The ﬁve-mile road up 7,720-foot Signal Mountain is narrow and winding, but at the top you’ll ﬁnd views of four mountain ranges: the Tetons, Gros Ventres, Wind Rivers, and Absarokas. In summer, the sights may also include grizzly and black bears foraging by the road about halfway up.
Insider’s tip: Tent sites dot the shore of 40-square-mile Jackson Lake, and you might think hotel rooms would be just as plentiful. But if you want a roof and a comfy bed, your sole lakeside option is Signal Mountain Lodge.
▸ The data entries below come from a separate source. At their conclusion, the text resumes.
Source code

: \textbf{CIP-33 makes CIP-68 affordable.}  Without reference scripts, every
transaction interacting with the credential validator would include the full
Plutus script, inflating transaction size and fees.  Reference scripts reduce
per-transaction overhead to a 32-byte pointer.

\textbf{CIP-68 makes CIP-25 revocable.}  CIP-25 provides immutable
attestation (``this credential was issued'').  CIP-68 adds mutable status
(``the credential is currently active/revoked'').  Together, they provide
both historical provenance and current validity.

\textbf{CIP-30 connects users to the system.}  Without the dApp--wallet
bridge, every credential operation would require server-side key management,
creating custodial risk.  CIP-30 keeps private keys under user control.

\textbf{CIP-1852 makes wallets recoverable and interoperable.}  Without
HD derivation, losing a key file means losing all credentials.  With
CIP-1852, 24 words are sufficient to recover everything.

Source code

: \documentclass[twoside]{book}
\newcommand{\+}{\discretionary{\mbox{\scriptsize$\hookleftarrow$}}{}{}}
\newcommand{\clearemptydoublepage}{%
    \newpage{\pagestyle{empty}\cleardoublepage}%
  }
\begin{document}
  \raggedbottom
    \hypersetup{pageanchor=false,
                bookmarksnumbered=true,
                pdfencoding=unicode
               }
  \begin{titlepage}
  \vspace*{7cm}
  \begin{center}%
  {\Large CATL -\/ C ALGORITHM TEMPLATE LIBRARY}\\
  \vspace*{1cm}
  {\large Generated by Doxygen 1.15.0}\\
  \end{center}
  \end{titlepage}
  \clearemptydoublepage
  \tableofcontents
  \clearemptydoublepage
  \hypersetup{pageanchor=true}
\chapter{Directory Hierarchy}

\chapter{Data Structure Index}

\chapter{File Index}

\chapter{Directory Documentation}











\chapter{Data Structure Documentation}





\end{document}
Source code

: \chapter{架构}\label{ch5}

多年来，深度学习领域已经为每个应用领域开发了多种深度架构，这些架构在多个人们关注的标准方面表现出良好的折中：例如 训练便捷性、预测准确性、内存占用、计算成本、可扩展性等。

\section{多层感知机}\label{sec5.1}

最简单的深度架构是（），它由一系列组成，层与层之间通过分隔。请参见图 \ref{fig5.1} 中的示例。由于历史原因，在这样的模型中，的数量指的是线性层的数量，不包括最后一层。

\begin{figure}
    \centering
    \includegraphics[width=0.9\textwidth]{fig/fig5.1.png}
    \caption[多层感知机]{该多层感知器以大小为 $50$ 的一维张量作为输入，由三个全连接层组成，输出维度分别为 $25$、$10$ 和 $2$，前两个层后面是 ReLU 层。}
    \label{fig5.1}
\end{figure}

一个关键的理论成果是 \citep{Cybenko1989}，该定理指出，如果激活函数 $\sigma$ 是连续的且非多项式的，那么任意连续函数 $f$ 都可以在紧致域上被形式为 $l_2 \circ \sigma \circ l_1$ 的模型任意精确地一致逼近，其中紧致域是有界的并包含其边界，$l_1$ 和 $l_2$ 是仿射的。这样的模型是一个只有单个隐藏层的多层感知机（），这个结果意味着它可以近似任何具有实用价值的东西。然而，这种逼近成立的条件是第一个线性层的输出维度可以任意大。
Two-room suites with patios sit just 150 feet from the shore and only slightly farther from killer nachos at the lodge’s Trapper Grill. The lodge is typically open mid May to mid October; Trappers Grill is closed for the rest of the 2020 season.
Surveyors in 1872 named what they deemed the loveliest of the Tetons’ seven morainal lakes after their guide’s Shoshone wife. Jenny Lake looks its best from pontoon boats ferrying hikers to the western shore, and also from Inspiration Point, a one-mile hike from the western boat dock. Open mid- to late-May through Sept. Adults $18 round-trip.
Insider’s tip: Can’t afford $759 a night? Jenny Lake Lodge’s all-you-can-eat breakfast is worth every cent (it was $34 in the 2019 season). The orange juice is fresh-squeezed, the eggs Benedict are served over crab cakes, and the pancakes are dotted with wild huckleberries. Pocket a buttery pastry for the hike to String and Leigh lakes, along a lovely three-mile loop that starts a few hundred yards from the lodge. Typically open June through Oct.
Visitor Center in Moose
Grand Teton National Park was created in 1929 and expanded in 1950, but not until the Craig Thomas Discovery and Visitor Center opened in 2007 could a human addition to the park be called grand. Now nine video screens in the ﬂoor showcase local sights to the sound of rippling rivers, birdsong, and Indian chants; a relief map pinpoints wildlife sightings and glacier movements; a film narrated by actor Harrison Ford recounts local mountaineering history; and 30-foot-high windows offer even better views than those from the deck at nearby Dornans (although you can’t order a margarita at the visitor center).
Insider’s tip: A few minutes’ drive down Moose–Wilson Road lies 1,106-acre Laurance S. Rockefeller Preserve, where eight miles of uncrowded trails wind through four ecosystems. At its heart is peaceful Phelps Lake, once a Rockefeller family retreat. If fresh bear claw scars on trees give you shivers, you can relax on the visitor center’s porch or in its reading room. The center opens in early June and closes in late September.